● **Task data**:
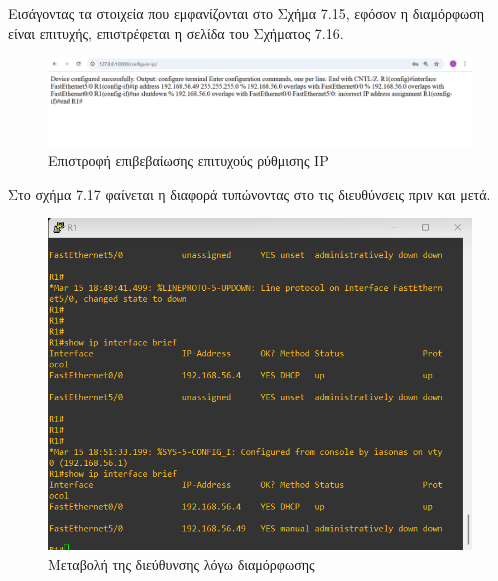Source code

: \FloatBarrier

\noindent Εισάγοντας τα στοιχεία που εμφανίζονται στο Σχήμα 7.15, εφόσον η διαμόρφωση είναι επιτυχής, επιστρέφεται η σελίδα  του Σχήματος 7.16.

\FloatBarrier

\begin{figure}[h]
	\centering
	\includegraphics[width=1.0\textwidth]{graphics/configure_ip_1.png}
	\caption{Επιστροφή επιβεβαίωσης επιτυχούς ρύθμισης IP}
\end{figure}

\FloatBarrier

\noindent Στο σχήμα 7.17 φαίνεται η διαφορά τυπώνοντας στο  τις  διευθύνσεις πριν και μετά.

\FloatBarrier

\begin{figure}[h]
	\centering
	\includegraphics[width=1.0\textwidth]{graphics/ip_difference.png}
	\caption{Μεταβολή της  διεύθυνσης λόγω διαμόρφωσης}
\end{figure}

\FloatBarrier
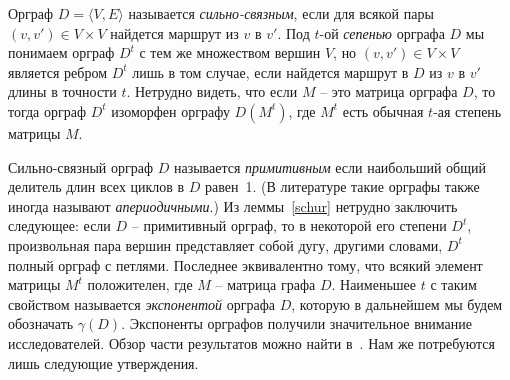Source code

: \documentclass[11pt]{article}
\begin{document}

Орграф $D=\langle V,E\rangle$ называется  \emph{сильно-связным}, 
если для всякой пары $(v,v')\in V\times V$ найдется маршрут из $v$ в $v'$. 
Под $t$-ой \emph{сепенью} орграфа $D$ мы понимаем орграф $D^t$ с тем
же множеством вершин $V$, но $(v,v')\in V\times V$ является ребром $D^t$
лишь в том случае, если найдется маршрут в $D$ из $v$ в $v'$ длины в точности $t$. 
Нетрудно видеть, что если $M$ -- это матрица орграфа $D$, то тогда орграф $D^t$ 
изоморфен орграфу $D(M^t)$, где $M^t$ есть обычная $t$-ая степень матрицы $M$.


Сильно-связный орграф $D$ называется \emph{примитивным} если наибольший общий
делитель длин всех циклов в $D$ равен~1. (В литературе такие орграфы также
иногда называют \emph{апериодичными}.)
Из леммы~\ref{schur} нетрудно заключить следующее: если $D$ -- примитивный
орграф, то в некоторой его степени $D^t$, произвольная пара вершин представляет
собой дугу, другими словами, $D^t$ полный орграф с петлями. Последнее эквивалентно тому,
что всякий элемент матрицы $M^t$ положителен, где $M$ -- матрица графа $D$.
Наименьшее $t$ с таким свойством называется \emph{экспонентой} орграфа $D$, которую 
в дальнейшем мы будем обозначать $\gamma(D)$. Экспоненты орграфов получили значительное 
внимание исследователей. Обзор части результатов можно найти в~\cite{Br}.
Нам же потребуются лишь следующие утверждения.
\end{document}
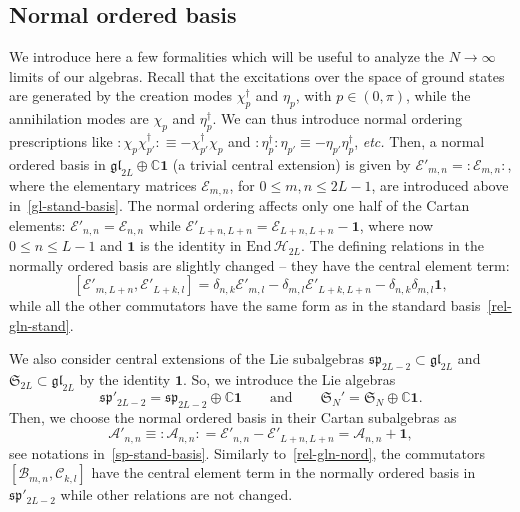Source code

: \documentclass[11pt]{article}
\newcommand{\one}{\boldsymbol{1}}%
\newcommand{\Hilb}{\mathcal{H}}
\newcommand{\oC}{\mathbb{C}}
\newcommand{\Endo}{\mathrm{End}}
\newcommand{\interLie}{\mathfrak{S}}
\newcommand{\interfin}[1]{\interLie_{#1}}
\newcommand{\Asp}{\mathcal{A}}
\newcommand{\Bsp}{\mathcal{B}}
\newcommand{\Csp}{\mathcal{C}}
\newcommand{\Egl}{\mathcal{E}}
\newcommand{\gl}{\mathfrak{gl}}
\newcommand{\ssp}{\mathfrak{sp}}
\newcommand{\nord}[1]{\boldsymbol{\colon}\!\!{#1}\boldsymbol{\colon}\!\!}
\theoremstyle{definition}
\begin{document}
\subsection{Normal ordered basis}\label{sec:nord}
We introduce here a few  formalities which will be useful to analyze  the $N\to\infty$ limits of our algebras. Recall that the excitations over the  space of  ground states
are generated by  the
creation modes $\chi^{\dagger}_{p}$ and $\eta_p$, with $p\in(0,\pi)$, while the annihilation modes are  $\chi_{p}$ and $\eta^{\dagger}_p$. We can thus introduce normal ordering prescriptions like $\nord{\chi_{p}\chi^{\dagger}_{p'}}\equiv-\chi^{\dagger}_{p'}\chi_{p}$ and  $\nord{\eta^{\dagger}_{p}}\eta_{p'}\equiv-\eta_{p'}\eta^{\dagger}_{p}$, {\it etc.} Then, a normal ordered basis in $\gl_{2L}\oplus\oC\one$ (a trivial central extension) is given by $\Egl'_{m,n}=\nord{\Egl_{m,n}}$, where the elementary matrices $\Egl_{m,n}$, for $0\leq m,n\leq 2L-1$, are introduced above in~\eqref{gl-stand-basis}. The normal ordering affects only  one half of the Cartan elements: $\Egl'_{n,n} =  \Egl_{n,n}$ while $\Egl'_{L+n,L+n} =  \Egl_{L+n,L+n} - \one$, where now $0\leq n \leq L-1$ and $\one$ is the identity in $\Endo\, \Hilb_{2L}$.
The defining relations in the normally ordered basis are slightly changed -- they have the central element term:
\begin{equation}\label{rel-gln-nord}
[\Egl'_{m,L+n},\Egl'_{L+k,l}] = \delta_{n,k}\Egl'_{m,l} - \delta_{m,l}\Egl'_{L+k,L+n} - \delta_{n,k}\delta_{m,l}\one,
\end{equation}
while all the other commutators have the same form as in the standard basis~\eqref{rel-gln-stand}.

We also consider central extensions of the  Lie subalgebras $\ssp_{2L-2}\subset\gl_{2L}$ and $\interfin{2L}\subset\gl_{2L}$ by the identity $\one$. So, we introduce the Lie algebras \begin{equation}\label{def-prime-alg}
\ssp'_{2L-2}=\ssp_{2L-2}\oplus\oC\one\qquad \text{and}\qquad \interfin{N}'=\interfin{N}\oplus\oC\one.
\end{equation}
Then, we choose the normal ordered basis in their Cartan subalgebras as
\begin{equation}\label{sp-nord-basis}
\Asp'_{n,n} \equiv \nord{\Asp_{n,n}} = \Egl'_{n,n} - \Egl'_{L+n,L+n} =  \Asp_{n,n} + \one,
\end{equation}
 see notations in~\eqref{sp-stand-basis}.
 Similarly to~\eqref{rel-gln-nord}, the commutators $[\Bsp_{m,n},\Csp_{k,l}]$ have the central element term in the normally ordered basis in $\ssp'_{2L-2}$ while other relations are not changed.
\end{document}
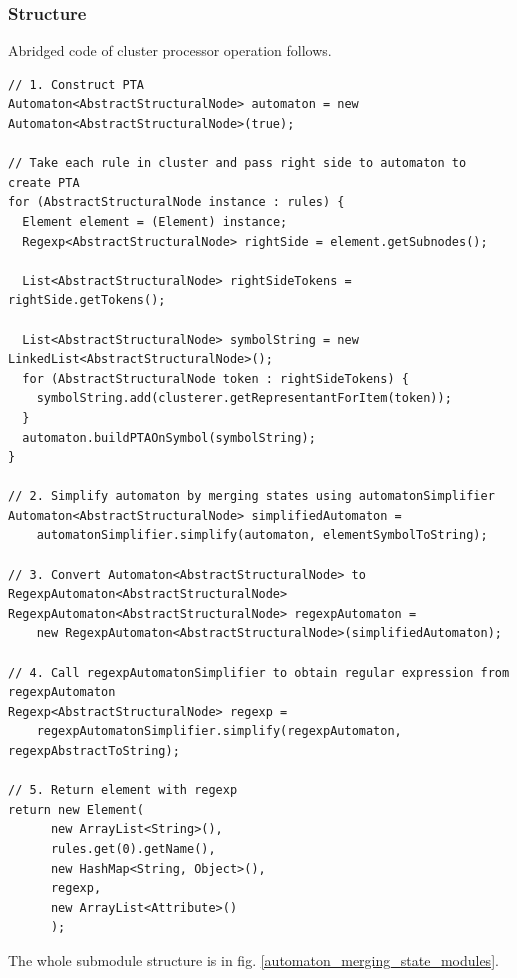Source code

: \documentclass[a4paper,10pt,oneside]{article}
\begin{document}
\subsubsection{Structure} \label{section_AutomatonMergingState_structure}
Abridged code of cluster processor operation follows.
\begin{verbatim}
// 1. Construct PTA
Automaton<AbstractStructuralNode> automaton = new Automaton<AbstractStructuralNode>(true);

// Take each rule in cluster and pass right side to automaton to create PTA
for (AbstractStructuralNode instance : rules) {
  Element element = (Element) instance;
  Regexp<AbstractStructuralNode> rightSide = element.getSubnodes();

  List<AbstractStructuralNode> rightSideTokens = rightSide.getTokens();

  List<AbstractStructuralNode> symbolString = new LinkedList<AbstractStructuralNode>();
  for (AbstractStructuralNode token : rightSideTokens) {
    symbolString.add(clusterer.getRepresentantForItem(token));
  }
  automaton.buildPTAOnSymbol(symbolString);
}

// 2. Simplify automaton by merging states using automatonSimplifier
Automaton<AbstractStructuralNode> simplifiedAutomaton =
    automatonSimplifier.simplify(automaton, elementSymbolToString);

// 3. Convert Automaton<AbstractStructuralNode> to RegexpAutomaton<AbstractStructuralNode>
RegexpAutomaton<AbstractStructuralNode> regexpAutomaton =
    new RegexpAutomaton<AbstractStructuralNode>(simplifiedAutomaton);
    
// 4. Call regexpAutomatonSimplifier to obtain regular expression from regexpAutomaton
Regexp<AbstractStructuralNode> regexp =
    regexpAutomatonSimplifier.simplify(regexpAutomaton, regexpAbstractToString);

// 5. Return element with regexp
return new Element(
      new ArrayList<String>(),
      rules.get(0).getName(),
      new HashMap<String, Object>(),
      regexp,
      new ArrayList<Attribute>()
      );
\end{verbatim}
The whole submodule structure is in fig. \ref{automaton_merging_state_modules}.
\end{document}
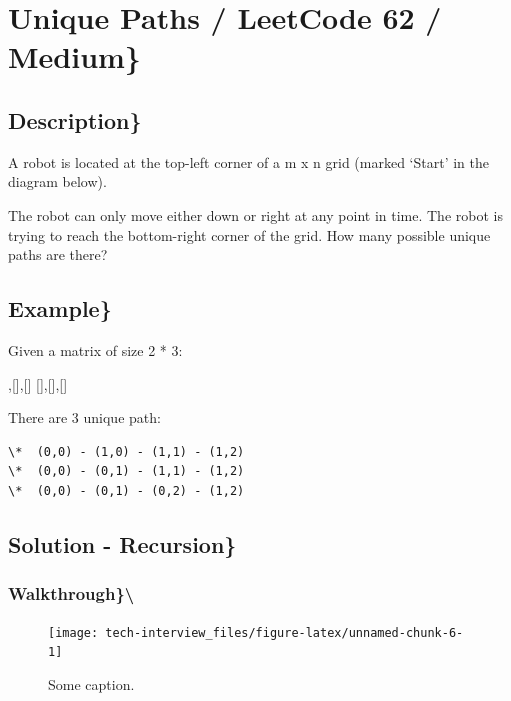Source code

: \documentclass[]{book}
\newenvironment{Shaded}{\begin{snugshade}}{\end{snugshade}}
\newcommand{\NormalTok}[1]{#1}
\begin{document}
\hypertarget{unique-paths-leetcode-62-medium}{%
\section{Unique Paths / LeetCode 62 / Medium\}}\label{unique-paths-leetcode-62-medium}}

\hypertarget{description-46}{%
\subsection{Description\}}\label{description-46}}

A robot is located at the top-left corner of a m x n grid (marked `Start' in the diagram below).

The robot can only move either down or right at any point in time. The robot is trying to reach the bottom-right corner
of the grid. How many possible unique paths are there?

\hypertarget{example-44}{%
\subsection{Example\}}\label{example-44}}

Given a matrix of size 2 * 3:

\begin{Shaded}
\begin{Highlighting}[]
\NormalTok{[],[],[]}
\NormalTok{[],[],[]}
\end{Highlighting}
\end{Shaded}

There are 3 unique path:

\begin{verbatim}
\*  (0,0) - (1,0) - (1,1) - (1,2)
\*  (0,0) - (0,1) - (1,1) - (1,2)
\*  (0,0) - (0,1) - (0,2) - (1,2)
\end{verbatim}

\hypertarget{solution---recursion-1}{%
\subsection{Solution - Recursion\}}\label{solution---recursion-1}}

\hypertarget{walkthrough-46}{%
\subsubsection{Walkthrough\}\textbackslash{}}\label{walkthrough-46}}

\begin{figure}
\texttt{[image: tech-interview\_files/figure-latex/unnamed-chunk-6-1]} \caption{Some caption.}\label{fig:unnamed-chunk-6}
\end{figure}
\end{document}
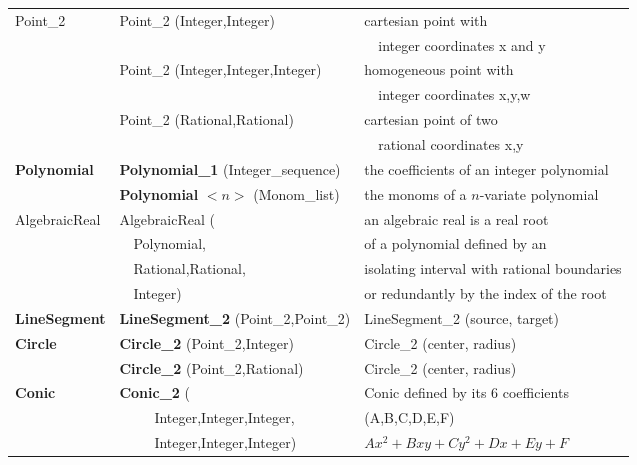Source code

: \begin{ccTexOnly}
\begin{tabular}{*{3}{| l} |}
Point\_2 & Point\_2 (Integer,Integer)     & cartesian point with \\
         &                                & \ \ integer coordinates x and y \\
         & Point\_2 (Integer,Integer,Integer) & homogeneous point with \\ 
         &                                & \ \ integer coordinates x,y,w\\
         & Point\_2 (Rational,Rational)   & cartesian point of two \\
         &                                & \ \ rational coordinates x,y\\ \hline
{\bf Polynomial}    & {\bf Polynomial\_1} (Integer\_sequence) 
                             & the coefficients of an integer polynomial \\ \hline
                    & {\bf Polynomial} $<n>$ (Monom\_list)
                             & the monoms of a $n$-variate polynomial \\ \hline

AlgebraicReal & AlgebraicReal (         & an algebraic real is a real root\\
              & \ \ Polynomial,         & of a polynomial defined by an\\
              & \ \ Rational,Rational,  & isolating interval with rational boundaries\\
              & \ \ Integer)            & or redundantly by the index of the root\\ \hline

{\bf LineSegment} & {\bf LineSegment\_2} (Point\_2,Point\_2) & LineSegment\_2 (source, target) \\ \hline

{\bf Circle}   & {\bf Circle\_2} (Point\_2,Integer) & Circle\_2 (center, radius) \\ 
               & {\bf Circle\_2} (Point\_2,Rational) & Circle\_2 (center, radius) \\ \hline

{\bf Conic}  & {\bf Conic\_2} (
                               & Conic defined by its 6 coefficients \\
             & \ \ \ \ \ Integer,Integer,Integer,
                     &  (A,B,C,D,E,F) \\
             & \ \ \ \ \ Integer,Integer,Integer)        
                     &  \begin{math} Ax^2+Bxy+Cy^2+Dx+Ey+F \end{math}\\ \hline


\end{tabular}
\end{ccTexOnly}
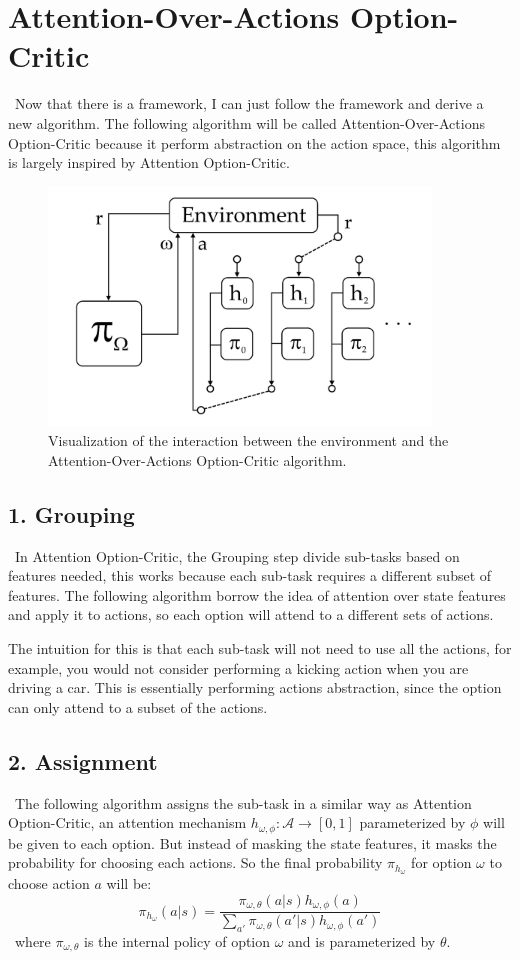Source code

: \documentclass{article}
\begin{document}
	\section{Attention-Over-Actions Option-Critic}
	\qquad \ Now that there is a framework, I can just follow the framework and derive a new algorithm. The following algorithm will be called Attention-Over-Actions Option-Critic because it perform abstraction on the action space, this algorithm is largely inspired by Attention Option-Critic.
	\begin{figure}[h]
		\centering
		\includegraphics[width=4in]{aoaoc.png}
		\caption{Visualization of the interaction between the environment and the Attention-Over-Actions Option-Critic algorithm.}
	\end{figure}
	\subsection*{1. Grouping}
	\qquad \ In Attention Option-Critic, the Grouping step divide sub-tasks based on features needed, this works because each sub-task requires a different subset of features. The following algorithm borrow the idea of attention over state features and apply it to actions, so each option will attend to a different sets of actions. 
	
	\quad The intuition for this is that each sub-task will not need to use all the actions, for example, you would not consider performing a kicking action when you are driving a car. This is essentially performing actions abstraction, since the option can only attend to a subset of the actions.
	\subsection*{2. Assignment}
	\qquad \ The following algorithm assigns the sub-task in a similar way as Attention Option-Critic, an attention mechanism $h_{\omega,\phi}:\mathcal{A} \rightarrow [0,1]$ parameterized by $\phi$ will be given to each option. But instead of masking the state features, it masks the probability for choosing each actions. So the final probability $\pi_{h_\omega}$ for option $\omega$ to choose action $a$ will be: $$\pi_{h_\omega}(a|s) = \frac{\pi_{\omega,\theta}(a|s)h_{\omega, \phi}(a)}{\sum_{a'} \pi_{\omega,\theta}(a'|s)h_{\omega, \phi}(a')}$$ \qquad \ where $\pi_{\omega,\theta}$ is the internal policy of option $\omega$ and is parameterized by $\theta$.
\end{document}
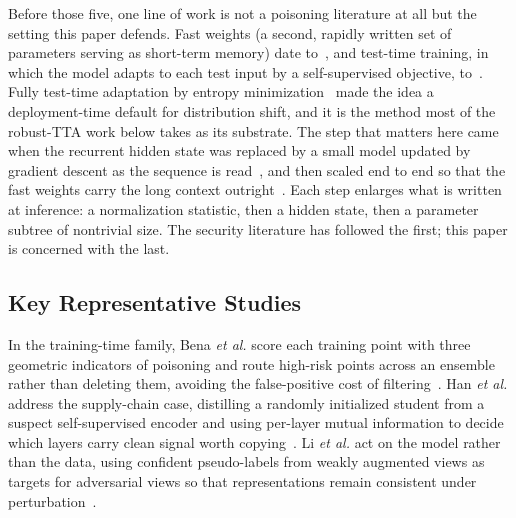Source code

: \documentclass[journal]{IEEEtran}
\begin{document}
Before those five, one line of work is not a poisoning literature at all but the
setting this paper defends. Fast weights (a second, rapidly written set of
parameters serving as short-term memory) date to~\cite{ba2016fastweights}, and
test-time training, in which the model adapts to each test input by a
self-supervised objective, to~\cite{sun2020ttt}. Fully test-time adaptation
by entropy minimization~\cite{wang2021tent} made the idea a deployment-time default
for distribution shift, and it is the method most of the robust-TTA work below
takes as its substrate. The step that matters here came when the recurrent hidden
state was replaced by a small model updated by gradient descent as the sequence is
read~\cite{sun2024tttlayers}, and then scaled end to end so that the fast weights
carry the long context outright~\cite{tandon2025tttE2E}. Each step enlarges what is
written at inference: a normalization statistic, then a hidden state, then a
parameter subtree of nontrivial size. The security literature has followed the
first; this paper is concerned with the last.

\subsection{Key Representative Studies}

In the training-time family, Bena \emph{et al.} score each training point with three
geometric indicators of poisoning and route high-risk points across an ensemble
rather than deleting them, avoiding the false-positive cost of
filtering~\cite{bena2025risk}. Han \emph{et al.} address the supply-chain case,
distilling a randomly initialized student from a suspect self-supervised encoder and
using per-layer mutual information to decide which layers carry clean signal worth
copying~\cite{han2025mimic}. Li \emph{et al.} act on the model rather than the data,
using confident pseudo-labels from weakly augmented views as targets for adversarial
views so that representations remain consistent under perturbation~\cite{li2024ast}.
\end{document}
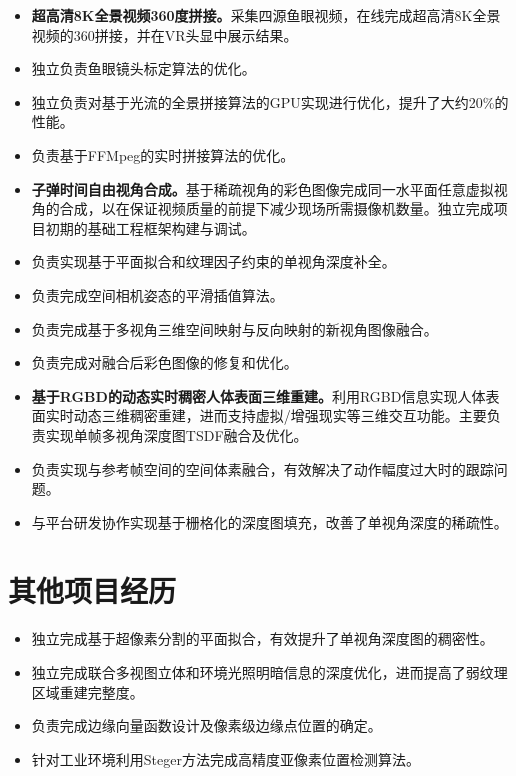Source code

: \documentclass{resume}
\begin{document}
\begin{itemize}
  \item \textbf{超高清8K全景视频360度拼接。}采集四源鱼眼视频，在线完成超高清8K全景视频的360拼接，并在VR头显中展示结果。
  \item 独立负责鱼眼镜头标定算法的优化。
  \item 独立负责对基于光流的全景拼接算法的GPU实现进行优化，提升了大约20\%的性能。
  \item 负责基于FFMpeg的实时拼接算法的优化。
\end{itemize}

\begin{itemize}
  \item \textbf{子弹时间自由视角合成。}基于稀疏视角的彩色图像完成同一水平面任意虚拟视角的合成，以在保证视频质量的前提下减少现场所需摄像机数量。独立完成项目初期的基础工程框架构建与调试。
  \item 负责实现基于平面拟合和纹理因子约束的单视角深度补全。
  \item 负责完成空间相机姿态的平滑插值算法。
  \item 负责完成基于多视角三维空间映射与反向映射的新视角图像融合。
  \item 负责完成对融合后彩色图像的修复和优化。
\end{itemize}

\begin{itemize}
  \item \textbf{基于RGBD的动态实时稠密人体表面三维重建。}利用RGBD信息实现人体表面实时动态三维稠密重建，进而支持虚拟/增强现实等三维交互功能。主要负责实现单帧多视角深度图TSDF融合及优化。
  \item 负责实现与参考帧空间的空间体素融合，有效解决了动作幅度过大时的跟踪问题。
  \item 与平台研发协作实现基于栅格化的深度图填充，改善了单视角深度的稀疏性。
\end{itemize}

\section{其他项目经历}
\begin{itemize}
  \item 独立完成基于超像素分割的平面拟合，有效提升了单视角深度图的稠密性。
  \item 独立完成联合多视图立体和环境光照明暗信息的深度优化，进而提高了弱纹理区域重建完整度。
\end{itemize}
\begin{itemize}
  \item 负责完成边缘向量函数设计及像素级边缘点位置的确定。
  \item 针对工业环境利用Steger方法完成高精度亚像素位置检测算法。
\end{itemize}
\end{document}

● **What to do**: Wherever the word "textwidth" turns up in the records, copy out the line it is on.

● **Response area**:
	\includegraphics[width=1.0\textwidth]{graphics/configure_ip_1.png}
	\includegraphics[width=1.0\textwidth]{graphics/ip_difference.png}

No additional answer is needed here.